Despite being an immigrant himself, Keaney showed no sympathy to John and the other boys who found themselves in a strange, harsh land, instead treating them with nothing short of contempt and cruelty.
Brother Keaney of Bindoon was supposedly “the Orphan’s Friend”
Bindoon was, in theory, a place of education. However, under the rule of Brother Keaney, Bindoon wasn’t so much a school as a labour camp.
Far from receiving an education, the boys were routinely beaten, humiliated and abused. One former inmate recalls:
“There wasn’t much in the way of schooling. I’d always been good at school in England but it pretty much ended overnight. A lot of the boys at Bindoon never learnt how to read or write.”
John remembers a particularly horrific beating from Brother Keaney after he discovered John taking grapes from the vineyard:
“He lashed out with his walking stick, it had a metal bottom to it, and he belted me over the head and what have you.”
“Then he stripped me, put me over a chair and nearly flogged me to death.
“Abuse and bullying was just the norm.”
John believes that this particular beating left him with a stutter he suffered with for the rest of his life.
In 1953, a year before he died, Keaney was appointed MBE and ISO, an indication that his brutal methods were officially approved by his religious leaders, who would have recommended him to the Governor-General for the monarch’s highest honours.
At his funeral in February 1954, boys from the home at Bindoon, no doubt under instruction, lined the road as a guard of honour.

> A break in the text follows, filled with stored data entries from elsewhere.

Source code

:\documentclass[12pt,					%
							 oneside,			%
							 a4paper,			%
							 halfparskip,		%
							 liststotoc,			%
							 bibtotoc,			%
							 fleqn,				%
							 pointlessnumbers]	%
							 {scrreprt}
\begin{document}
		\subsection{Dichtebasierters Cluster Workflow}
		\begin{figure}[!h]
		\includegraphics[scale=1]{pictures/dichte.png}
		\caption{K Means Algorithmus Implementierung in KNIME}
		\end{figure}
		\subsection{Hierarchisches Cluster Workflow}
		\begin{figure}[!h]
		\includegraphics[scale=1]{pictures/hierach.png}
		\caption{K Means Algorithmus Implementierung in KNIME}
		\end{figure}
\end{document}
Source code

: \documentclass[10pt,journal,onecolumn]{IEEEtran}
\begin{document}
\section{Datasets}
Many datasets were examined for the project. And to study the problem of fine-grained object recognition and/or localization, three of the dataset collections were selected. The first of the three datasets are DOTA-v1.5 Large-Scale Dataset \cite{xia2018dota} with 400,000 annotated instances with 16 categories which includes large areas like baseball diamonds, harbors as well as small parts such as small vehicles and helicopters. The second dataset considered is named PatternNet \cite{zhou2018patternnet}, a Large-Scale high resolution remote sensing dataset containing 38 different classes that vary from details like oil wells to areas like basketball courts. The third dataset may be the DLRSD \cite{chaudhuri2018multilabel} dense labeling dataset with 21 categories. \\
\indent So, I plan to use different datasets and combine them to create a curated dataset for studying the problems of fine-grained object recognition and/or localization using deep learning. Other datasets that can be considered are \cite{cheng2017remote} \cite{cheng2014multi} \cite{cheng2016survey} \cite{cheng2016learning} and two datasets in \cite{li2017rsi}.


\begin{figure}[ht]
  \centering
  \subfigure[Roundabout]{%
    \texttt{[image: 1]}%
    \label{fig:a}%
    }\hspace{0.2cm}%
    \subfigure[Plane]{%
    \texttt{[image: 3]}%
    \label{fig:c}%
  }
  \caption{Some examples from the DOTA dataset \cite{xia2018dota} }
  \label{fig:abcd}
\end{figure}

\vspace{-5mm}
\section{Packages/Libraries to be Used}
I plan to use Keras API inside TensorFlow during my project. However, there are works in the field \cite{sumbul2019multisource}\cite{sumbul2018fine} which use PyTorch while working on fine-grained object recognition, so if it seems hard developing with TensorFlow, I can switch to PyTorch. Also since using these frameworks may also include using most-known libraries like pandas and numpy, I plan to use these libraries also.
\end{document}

Referred to as “the Orphan’s Friend” in an obituary, a statue in memory of Keaney was erected at Bindoon, and the chapel and school were both named after him.
Decades later, the Christian Brothers were made accountable for the abuse
In 1989, on behalf of the Child Migrant Friendship Society of Western Australia, Western Australian Senator Jean Jenkins raised the issue of child abuse in the Australian Senate.
In 1994, a 30,000-signature petition presented to the West Australian Parliament demanded an inquiry into the abuse that took place at Bindoon and three other Christian Brothers institutions – Castledare, Tardun and Clontarf.
In December 2014, Royal Commission into Institutional Responses to Child Sexual Abuse determined that:
“Christian Brothers leaders knew of allegations of sexual abuse of children at four WA orphanages, including Bindoon, and failed to manage the homes to prevent the systemic ill-treatment for decades.”
One revelation from the Commission was that the Christian Brothers held “no sentiment of recognising the suffering of the survivors,” concerned only with the financial impact of the proceedings.
Evidence was given at the Royal Commission that Keaney hadn’t just tolerated sexual abuse at Bindoon but regularly perpetrated abuse himself.
In 2015, after the Royal Commission hearings, the Christian Brothers agreed to re-examine settlements and review those found to be “unreasonably low”. As a result, about half of the 130 requests for review received increased payments.
In 2016, more than 60 years after his death, the Christian Brothers dismantled Keaney’s ornate marble tomb and moved his remains to an unceremonious plot in Karrakatta Cemetery.
Decades after Keaney’s death, the lost boys who were victims of his abuse live on with the physical and mental scars of their time at Bindoon.